Kate Dacey: This week, I’ve been reading two soon-to-be-released titles, Brain Camp and The Unsinkable Walker Bean. The first is a horror story about two slackers who are sent to a summer enrichment program by their parents, only to discover that Camp Fielding is really a laboratory for a sinister, top-secret project. Having grown up in the kind of community where all the kids did something purposeful in the summer—the better to burnish their college applications—I loved the way that Susan Kim, Laurence Klavan, and Faith Erin Hicks used horror tropes to poke fun at helicopter parenting and college-prep hysteria. (In one of the series’ better jokes, the students receive no formal instruction in foreign languages, music, or chemistry; they’re supposed to learn by osmosis, apparently.) Brain Camp debuts this week (on August 3rd, to be exact). It’d make a great gift for a teen who’s slaving away at, say, SAT camp. Just a thought.

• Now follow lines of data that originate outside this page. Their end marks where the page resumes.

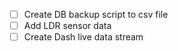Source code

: - [ ] Create DB backup script to csv file
- [ ] Add LDR sensor data
- [ ] Create Dash live data stream
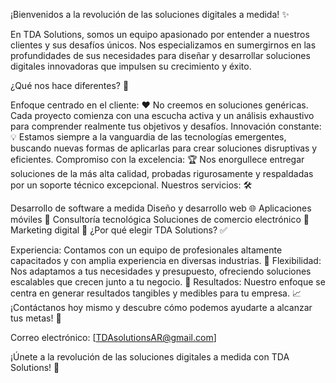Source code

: ¡Bienvenidos a la revolución de las soluciones digitales a medida! ✨

En TDA Solutions, somos un equipo apasionado por entender a nuestros clientes y sus desafíos únicos. Nos especializamos en sumergirnos en las profundidades de sus necesidades para diseñar y desarrollar soluciones digitales innovadoras que impulsen su crecimiento y éxito.

¿Qué nos hace diferentes? 🤔

Enfoque centrado en el cliente: ❤️ No creemos en soluciones genéricas. Cada proyecto comienza con una escucha activa y un análisis exhaustivo para comprender realmente tus objetivos y desafíos.
Innovación constante: 💡 Estamos siempre a la vanguardia de las tecnologías emergentes, buscando nuevas formas de aplicarlas para crear soluciones disruptivas y eficientes.
Compromiso con la excelencia: 🏆 Nos enorgullece entregar soluciones de la más alta calidad, probadas rigurosamente y respaldadas por un soporte técnico excepcional.
Nuestros servicios: 🛠️

Desarrollo de software a medida
Diseño y desarrollo web 🌐
Aplicaciones móviles 📱
Consultoría tecnológica
Soluciones de comercio electrónico 🛒
Marketing digital 📢
¿Por qué elegir TDA Solutions? ✅

Experiencia: Contamos con un equipo de profesionales altamente capacitados y con amplia experiencia en diversas industrias. 💪
Flexibilidad: Nos adaptamos a tus necesidades y presupuesto, ofreciendo soluciones escalables que crecen junto a tu negocio. 🌱
Resultados: Nuestro enfoque se centra en generar resultados tangibles y medibles para tu empresa. 📈
¡Contáctanos hoy mismo y descubre cómo podemos ayudarte a alcanzar tus metas! 📧

Correo electrónico: [TDAsolutionsAR@gmail.com]

¡Únete a la revolución de las soluciones digitales a medida con TDA Solutions! 🚀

The second book, The Unsinkable Walker Bean, is aimed at younger readers. As befits a story about boy inventors and pirates, the illustrations are imaginative and detailed, inviting readers to linger over the images; Aaron Reiner’s teeming streetscapes put Where’s Waldo to shame! Better still, Walker Bean is funny and engaging without relying on pop-culture references or snarky humor; Reiner is sincere without being square, a rarity among children’s writers. Walker Bean arrives in stores on August 17th.

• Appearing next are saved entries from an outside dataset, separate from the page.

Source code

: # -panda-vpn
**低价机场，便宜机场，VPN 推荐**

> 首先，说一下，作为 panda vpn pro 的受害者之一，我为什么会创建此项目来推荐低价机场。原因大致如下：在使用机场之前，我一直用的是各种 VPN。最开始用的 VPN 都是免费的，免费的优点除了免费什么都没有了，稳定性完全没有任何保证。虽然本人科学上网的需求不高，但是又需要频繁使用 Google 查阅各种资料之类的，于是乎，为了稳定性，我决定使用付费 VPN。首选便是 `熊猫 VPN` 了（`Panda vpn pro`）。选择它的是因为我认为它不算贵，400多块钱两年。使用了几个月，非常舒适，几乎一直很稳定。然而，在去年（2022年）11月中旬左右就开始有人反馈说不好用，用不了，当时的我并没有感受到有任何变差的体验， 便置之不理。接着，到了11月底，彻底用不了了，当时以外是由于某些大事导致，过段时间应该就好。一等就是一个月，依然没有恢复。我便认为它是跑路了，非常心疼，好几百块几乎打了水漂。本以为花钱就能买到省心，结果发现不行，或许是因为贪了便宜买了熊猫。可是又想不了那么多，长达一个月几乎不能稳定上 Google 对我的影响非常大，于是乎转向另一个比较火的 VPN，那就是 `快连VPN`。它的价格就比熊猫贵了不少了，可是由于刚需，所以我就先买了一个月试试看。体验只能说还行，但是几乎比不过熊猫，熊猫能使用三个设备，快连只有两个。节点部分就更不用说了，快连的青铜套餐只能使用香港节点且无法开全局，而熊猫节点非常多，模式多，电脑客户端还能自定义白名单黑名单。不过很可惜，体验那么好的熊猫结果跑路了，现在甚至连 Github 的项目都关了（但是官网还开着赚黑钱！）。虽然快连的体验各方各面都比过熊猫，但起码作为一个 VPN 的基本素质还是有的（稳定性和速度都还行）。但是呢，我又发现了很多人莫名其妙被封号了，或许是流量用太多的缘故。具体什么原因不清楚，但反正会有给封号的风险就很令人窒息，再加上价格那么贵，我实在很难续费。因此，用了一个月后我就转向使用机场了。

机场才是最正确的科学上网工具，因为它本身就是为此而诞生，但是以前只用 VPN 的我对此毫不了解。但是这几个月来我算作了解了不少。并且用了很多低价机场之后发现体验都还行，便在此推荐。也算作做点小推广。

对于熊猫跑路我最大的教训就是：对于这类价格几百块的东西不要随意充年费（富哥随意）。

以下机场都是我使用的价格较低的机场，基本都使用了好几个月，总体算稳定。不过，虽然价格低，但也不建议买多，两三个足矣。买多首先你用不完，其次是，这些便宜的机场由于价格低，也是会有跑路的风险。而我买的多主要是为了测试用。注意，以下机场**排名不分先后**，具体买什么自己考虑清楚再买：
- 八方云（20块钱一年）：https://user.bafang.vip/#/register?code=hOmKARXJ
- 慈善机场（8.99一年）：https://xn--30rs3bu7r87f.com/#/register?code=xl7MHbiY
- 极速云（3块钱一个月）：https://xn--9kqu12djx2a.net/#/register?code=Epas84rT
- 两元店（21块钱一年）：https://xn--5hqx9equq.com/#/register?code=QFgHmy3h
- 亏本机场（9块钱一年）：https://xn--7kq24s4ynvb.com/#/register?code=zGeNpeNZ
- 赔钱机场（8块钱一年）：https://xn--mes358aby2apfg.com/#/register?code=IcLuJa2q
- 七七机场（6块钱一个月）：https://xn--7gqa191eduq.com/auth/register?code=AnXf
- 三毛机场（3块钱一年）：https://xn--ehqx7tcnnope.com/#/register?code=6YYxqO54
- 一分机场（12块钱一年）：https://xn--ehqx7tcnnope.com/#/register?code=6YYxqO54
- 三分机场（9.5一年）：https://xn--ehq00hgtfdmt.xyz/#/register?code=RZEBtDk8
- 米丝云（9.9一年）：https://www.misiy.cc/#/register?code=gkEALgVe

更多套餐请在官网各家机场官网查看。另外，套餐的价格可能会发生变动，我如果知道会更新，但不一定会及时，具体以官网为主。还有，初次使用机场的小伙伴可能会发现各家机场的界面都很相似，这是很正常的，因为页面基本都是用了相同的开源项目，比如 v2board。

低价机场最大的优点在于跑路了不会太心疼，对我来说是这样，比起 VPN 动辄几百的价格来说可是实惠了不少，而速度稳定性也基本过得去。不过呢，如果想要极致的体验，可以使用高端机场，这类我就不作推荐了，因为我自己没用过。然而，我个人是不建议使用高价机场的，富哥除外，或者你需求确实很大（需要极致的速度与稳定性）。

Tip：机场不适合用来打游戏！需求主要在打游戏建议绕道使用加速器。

Lori Henderson: I’ve been working through my to be read pile, getting through some of the teen + titles I had sitting around. Two teen titles I read though were Himeyuka & Rozione’s Story and volume 2 of Natsume’s Book of Friends. Himeyuka & Rozione’s Story is a collection of short stories about growing up, following your heart, duty and the last story…I’m still trying to figure out. But overall it was an enjoyable read.
I’m still enjoying Natsume’s Book of Friends. The stories are sweet as Natsume learns to appreciate both people and yokai. The yokai are still the draw of this series with so many different and interesting beings being introduced and returning. Misuzu, the horse shaped yokai was fairly entertaining, and Nyako-sensei is always fun. The only thing that’s getting old is that every story starts with the same narrative of how Natsume has powers he has to keep secret and how he doesn’t want to be a burden on the relatives that have taken him in. It’s a minor annoyance, and doesn’t affect the enjoyment of the chapters overall.
Mike Pawuk: ‘ve been reading Boom! Studios line of Disney Comics. I just read the 2nd
volume of Donald Duck & Friends: Double Duck and it’s a fun, action-packed adventure with Donald Duck as a secret agent who in typical Donald Duck form is way over his head in trouble, not only against the bad guys, but Daisy Duck’s as well. It’s a continuation of Boom! Studios reprinting Italian Disney Comics and I’m so glad these stories are finally being made available in the United States.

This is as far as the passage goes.